_Your task_
Look through the entries for the string "worked", and copy each line that holds it.

_Material supplied_
[Start of Attachment]

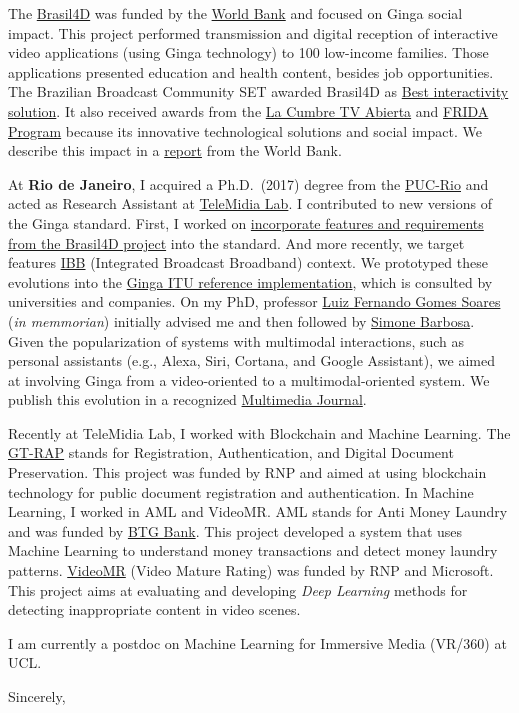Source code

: \documentclass[10pt,a4paper,sans,colorlinks]{moderncv}
\begin{document}
The \href{http://www.ebc.com.br/brasil-4d}{Brasil4D} was funded by the \href{https://www.worldbank.org/}{World Bank} and focused on Ginga social impact.
This project performed transmission and digital reception of interactive video applications (using Ginga technology) to 100 low-income families.
Those applications presented education and health content, besides job opportunities.
The Brazilian Broadcast Community SET awarded Brasil4D as \href{http://set.org.br/artigos/ed137/137_revistadaset_70.pdf}{Best interactivity solution}.
It also received awards from the \href{https://www.premiotv.com/es/ganadores-es/ganadores-2013-es}{La Cumbre TV Abierta} and \href{https://programafrida.net/archivos/project/brasil-4d}{FRIDA Program} because its innovative technological solutions and social impact.
We describe this impact in a  \href{http://documents.worldbank.org/curated/en/232621468230956108/pdf/809560WP0PORTU0Box0379824B00PUBLIC0.pdf}{report} from the World Bank.

At \textbf{Rio de Janeiro}, I acquired a Ph.D.~(2017) degree from the \href{http://www.inf.puc-rio.br/}{PUC-Rio} and acted as Research Assistant at \href{http://telemidia.puc-rio.br/}{TeleMidia Lab}.
I contributed to new versions of the Ginga standard.
First, I worked on \href{https://www.abntcatalogo.com.br/norma.aspx?
  ID=361857#}{incorporate features and requirements from the Brasil4D project} into the standard.
And more recently, we target features \href{http://www.freepatentsonline.com/y2016/0234533.html}{IBB} (Integrated Broadcast Broadband) context.
We prototyped these evolutions into the  \href{https://github.com/TeleMidia/ginga}{Ginga ITU reference implementation}, which is consulted by universities and companies.
On my PhD, professor \href{https://www.researchgate.net/profile/Luiz_Fernando_Soares}{Luiz Fernando Gomes Soares} (\textit{in memmorian}) initially advised me and then followed by  \href{https://www.linkedin.com/in/simonedjb/}{Simone Barbosa}.
Given the popularization of systems with multimodal interactions, such as personal assistants (e.g., Alexa, Siri, Cortana, and Google Assistant), we aimed at involving Ginga from a video-oriented to a multimodal-oriented system.
We publish this evolution in a recognized \href{https://link.springer.com/article/10.1007\%2Fs11042-016-3846-8}{Multimedia Journal}.

Recently at TeleMidia Lab, I worked with Blockchain and Machine Learning.
The \href{http://wrnp.rnp.br/sites/wrnp2017/files/02_wrnp2017_poster_gt-sap_design.pdf}{GT-RAP} stands for Registration, Authentication, and Digital Document Preservation.
This project was funded by RNP and aimed at using blockchain technology for public document registration and authentication.
In Machine Learning, I worked in AML and VideoMR.
AML stands for Anti Money Laundry and was funded by \href{https://www.btgpactual.com/}{BTG
Bank}.
This project developed a system that uses Machine Learning to understand money transactions and detect money laundry patterns.
\href{https://www.rnp.br/en/rnp-and-microsoft-challenge-artificial-intelligence}{VideoMR} (Video Mature Rating) was funded by RNP and Microsoft.
This project aims at evaluating and developing \textit{Deep Learning} methods for detecting inappropriate content in video scenes.

I am currently a postdoc on Machine Learning for Immersive Media (VR/360) at UCL.

\vspace{1em}
\raggedright
Sincerely, \myname
\end{document}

[End of Attachment]

_Answer to this task_
First, I worked on \href{https://www.abntcatalogo.com.br/norma.aspx?
Recently at TeleMidia Lab, I worked with Blockchain and Machine Learning.
In Machine Learning, I worked in AML and VideoMR.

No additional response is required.